C'est avec une profonde tristesse que j'ai appris le décès hier, à l'âge de 85 ans, du professeur Domenico De Masi. En tant que concitoyen napolitain et admirateur de sa pensée, je ressens un vide difficile à combler. La nouvelle m’a fait l’effet d’un coup de poing dans le ventre : il y a quelques jours à peine, j’écrivais sur l’importance de la figure du sociologue du numérique, inspiré par ses propos.
Domenico De Masi, professeur De Masi, était un homme qui savait écouter, comprendre et partager. Une personne qui, à chaque mot, nous rappelait l’importance d’être humain dans un monde de plus en plus technologique. Pour moi, il n’était pas seulement un grand sociologue et un érudit d’envergure internationale. C'était un maître de vie, capable d'allier une rigueur intellectuelle peu commune à une humanité rare. Dès mes premiers contacts avec sa pensée, deux choses m'ont frappé : sa curiosité innée envers les autres et la société, et sa démarche élégante et napolitaine.
Notre ville a toujours maintenu un lien étroit avec ses sentiments, même lorsque son parcours universitaire l'a conduit à Rome, où il a été professeur émérite de sociologie du travail à l'Université Sapienza. Naples était l’élément vital qui nourrissait sa sensibilité aux inégalités sociales et à sa passion civique.

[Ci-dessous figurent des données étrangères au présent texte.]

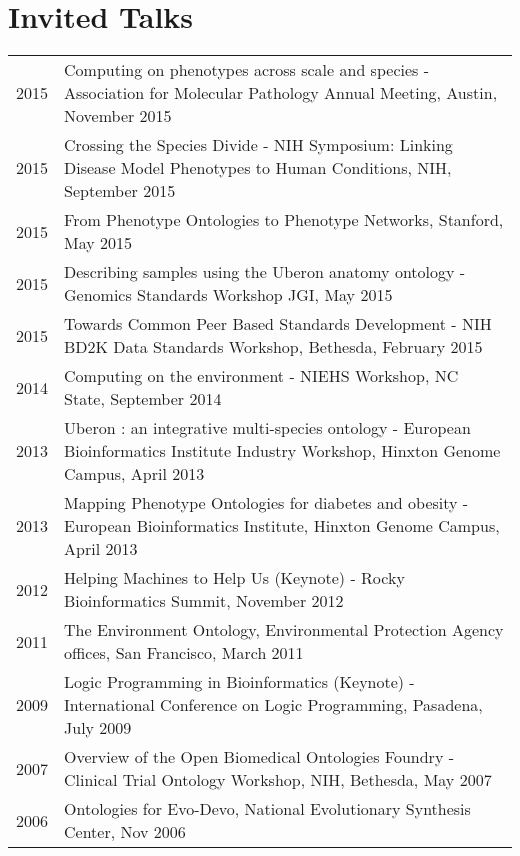 \documentclass[11pt,fullpage]{article}
\begin{document}
\section*{Invited Talks}

\begin{longtable}{p{0.5in}|p{5.5in}}


 2015 & Computing on phenotypes across scale and species - Association for Molecular Pathology Annual Meeting,
  Austin, November 2015\\ 

 2015 & Crossing the Species Divide - NIH Symposium: Linking Disease Model Phenotypes to Human Conditions, 
  NIH, September 2015\\

 2015 & From Phenotype Ontologies to Phenotype Networks, 
  Stanford, May 2015\\

 2015 & Describing samples using the Uberon anatomy ontology - Genomics Standards Workshop
  JGI, May 2015\\

 2015 & Towards Common Peer Based Standards Development  - NIH BD2K Data Standards Workshop, 
  Bethesda, February 2015\\

 2014 & Computing on the environment - NIEHS Workshop, 
 NC State, September 2014\\

 2013 & Uberon : an integrative multi-species ontology - European Bioinformatics Institute Industry Workshop, 
 Hinxton Genome Campus, April 2013\\

 2013 & Mapping Phenotype Ontologies for diabetes and obesity - European Bioinformatics Institute, 
 Hinxton Genome Campus, April 2013\\

 2012 & Helping Machines to Help Us (Keynote) - Rocky Bioinformatics
 Summit, November 2012\\

 2011 & The Environment Ontology, Environmental Protection Agency offices, San Francisco, March 2011 \\

 2009 & Logic Programming in Bioinformatics (Keynote) - International
 Conference on Logic Programming, Pasadena, July 2009 \\

 2007 & Overview of the Open Biomedical Ontologies Foundry - Clinical Trial Ontology Workshop, NIH, Bethesda, May 2007 \\

 2006 & Ontologies for Evo-Devo, National Evolutionary Synthesis Center, Nov 2006 \\


\end{longtable}
\end{document}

Domenico De Masi, père d'un avenir plus humain
Le professeur a commencé à analyser les effets des innovations technologiques sur la société avant ma naissance, en soulignant leurs contradictions et leur potentiel. Je lui ai pratiquement tout pris : ma vision de l'avenir correspondait largement à la sienne. Domenico De Masi a vu les dangers inhérents à une dépendance non critique à l’égard de la technologie, qui risque de déshumaniser les relations sociales. En même temps, il entrevit les possibilités libératrices du temps pour expérimenter pleinement son humanité.
Toutes ses intuitions, nées il y a 50 ans, et toujours d’une actualité choquante. Même face aux défis les plus récents, tels que l’émergence du travail intelligent accélérée par le Covid ou l’avènement de l’intelligence artificielle, nous met en garde contre le risque de perdre notre dimension la plus profondément humaine. Il a défendu jusqu'au bout l'importance de l'éducation, non seulement technique mais humaniste, pour former des citoyens conscients et peut-être plus heureux.
Ce qui reste
J'ai eu le privilège de connaître le professeur Domenico De Masi non seulement comme un intellectuel, mais aussi comme un homme authentique et passionné. Sa curiosité était inépuisable, tout comme l'envie d'interagir avec les nouvelles générations, de comprendre sans préjugés les changements qui s'opèrent.
Même ces dernières années, qui n'ont en rien affecté sa brillante créativité, il a continué à étudier, à écrire et à parler avec un enthousiasme inchangé. Cette lumière qui s’illuminait dans ses yeux lorsqu’il abordait des sujets qui lui étaient chers restera à jamais gravée en moi et chez tous ceux qui l’ont connu.
Salut Domenico, salut Maestro. Naples et l'Italie perdent un grand intellectuel, je perds une référence humaine et culturelle essentielle. Votre héritage est un message valable et qui nous invite à vivre en tant que personnes conscientes et humaines dans un monde en évolution. Ça va.